## What to work on
Go over the data and keep only the lines that include "aceleradores".

## Plain-text document sources
....

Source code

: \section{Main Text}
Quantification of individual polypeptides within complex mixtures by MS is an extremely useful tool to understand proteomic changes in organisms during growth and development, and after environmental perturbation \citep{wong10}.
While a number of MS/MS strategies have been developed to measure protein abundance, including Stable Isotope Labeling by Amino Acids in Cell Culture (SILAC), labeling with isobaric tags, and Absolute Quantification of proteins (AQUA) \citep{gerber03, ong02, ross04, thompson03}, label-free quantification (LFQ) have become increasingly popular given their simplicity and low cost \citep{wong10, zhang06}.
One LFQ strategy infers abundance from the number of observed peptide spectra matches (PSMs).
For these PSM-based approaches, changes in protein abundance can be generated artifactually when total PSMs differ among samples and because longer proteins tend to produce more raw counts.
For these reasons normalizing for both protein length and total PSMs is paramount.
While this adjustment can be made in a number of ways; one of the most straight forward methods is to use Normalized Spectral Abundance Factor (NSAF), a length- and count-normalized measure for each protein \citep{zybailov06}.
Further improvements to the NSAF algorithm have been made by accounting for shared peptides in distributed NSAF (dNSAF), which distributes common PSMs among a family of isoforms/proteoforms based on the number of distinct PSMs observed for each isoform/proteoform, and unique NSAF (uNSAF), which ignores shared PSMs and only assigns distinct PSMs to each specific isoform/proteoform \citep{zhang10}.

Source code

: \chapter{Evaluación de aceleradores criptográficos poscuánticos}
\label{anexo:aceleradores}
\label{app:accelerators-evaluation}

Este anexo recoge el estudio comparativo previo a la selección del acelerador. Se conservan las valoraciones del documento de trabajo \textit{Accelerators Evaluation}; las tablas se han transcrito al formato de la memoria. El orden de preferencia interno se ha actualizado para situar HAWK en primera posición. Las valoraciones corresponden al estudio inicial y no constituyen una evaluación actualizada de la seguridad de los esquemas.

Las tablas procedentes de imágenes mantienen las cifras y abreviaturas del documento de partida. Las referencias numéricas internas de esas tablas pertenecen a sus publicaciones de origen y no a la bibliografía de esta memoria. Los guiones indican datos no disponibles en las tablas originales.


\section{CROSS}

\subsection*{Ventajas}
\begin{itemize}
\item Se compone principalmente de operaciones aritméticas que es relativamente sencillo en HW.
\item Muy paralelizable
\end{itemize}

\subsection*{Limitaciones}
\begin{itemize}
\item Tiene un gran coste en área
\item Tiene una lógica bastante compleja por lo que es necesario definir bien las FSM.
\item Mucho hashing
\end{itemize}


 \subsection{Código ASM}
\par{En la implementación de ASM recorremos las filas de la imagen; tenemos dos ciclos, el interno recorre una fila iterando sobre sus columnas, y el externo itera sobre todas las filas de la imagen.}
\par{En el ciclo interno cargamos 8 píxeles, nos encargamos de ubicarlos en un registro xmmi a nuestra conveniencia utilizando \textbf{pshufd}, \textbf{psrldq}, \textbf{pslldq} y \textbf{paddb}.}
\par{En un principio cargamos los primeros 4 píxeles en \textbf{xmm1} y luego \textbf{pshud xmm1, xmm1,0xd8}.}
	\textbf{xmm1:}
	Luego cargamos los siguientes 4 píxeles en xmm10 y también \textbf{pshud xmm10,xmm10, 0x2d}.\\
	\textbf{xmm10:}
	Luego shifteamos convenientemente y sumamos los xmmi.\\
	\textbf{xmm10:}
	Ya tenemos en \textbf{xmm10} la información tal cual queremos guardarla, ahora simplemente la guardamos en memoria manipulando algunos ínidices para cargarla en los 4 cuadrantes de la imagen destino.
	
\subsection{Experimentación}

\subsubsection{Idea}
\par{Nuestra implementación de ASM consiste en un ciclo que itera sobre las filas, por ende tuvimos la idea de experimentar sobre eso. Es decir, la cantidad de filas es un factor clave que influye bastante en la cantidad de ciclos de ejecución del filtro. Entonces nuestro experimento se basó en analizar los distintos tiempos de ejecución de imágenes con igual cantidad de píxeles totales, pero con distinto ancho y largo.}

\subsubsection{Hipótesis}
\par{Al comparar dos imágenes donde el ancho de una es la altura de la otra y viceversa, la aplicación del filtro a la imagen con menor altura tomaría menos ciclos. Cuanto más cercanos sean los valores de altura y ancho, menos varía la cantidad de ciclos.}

....

## Answer area
: \chapter{Evaluación de aceleradores criptográficos poscuánticos}
\label{anexo:aceleradores}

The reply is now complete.